- WHAT TO DO
What lines in the records below mention "myhostname"? List them all.

[[ DATASET EXCERPTS open ]]

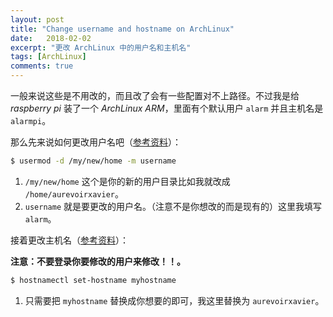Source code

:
 ```yaml
---
layout: post
title: "Change username and hostname on ArchLinux"
date:   2018-02-02
excerpt: "更改 ArchLinux 中的用户名和主机名"
tags: [ArchLinux]
comments: true
---
```


一般来说这些是不用改的，而且改了会有一些配置对不上路径。不过我是给 *raspberry pi* 装了一个 *ArchLinux ARM*，里面有个默认用户 `alarm` 并且主机名是 `alarmpi`。

那么先来说如何更改用户名吧（[参考资料](https://wiki.archlinux.org/index.php/Users_and_groups#Change_a_user.27s_login_name_or_home_directory)）：

```sh
$ usermod -d /my/new/home -m username
```

1.  `/my/new/home` 这个是你的新的用户目录比如我就改成 `/home/aurevoirxavier`。
2.  `username` 就是要更改的用户名。（注意不是你想改的而是现有的）这里我填写 `alarm`。

接着更改主机名（[参考资料](https://wiki.archlinux.org/index.php/Network_configuration#Set_the_hostname)）：

**注意：不要登录你要修改的用户来修改！！。**

```sh
$ hostnamectl set-hostname myhostname
```

1.  只需要把 `myhostname` 替换成你想要的即可，我这里替换为 `aurevoirxavier`。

[[ DATASET EXCERPTS closed ]]

- EXERCISE OUTPUT
$ hostnamectl set-hostname myhostname
1.  只需要把 `myhostname` 替换成你想要的即可，我这里替换为 `aurevoirxavier`。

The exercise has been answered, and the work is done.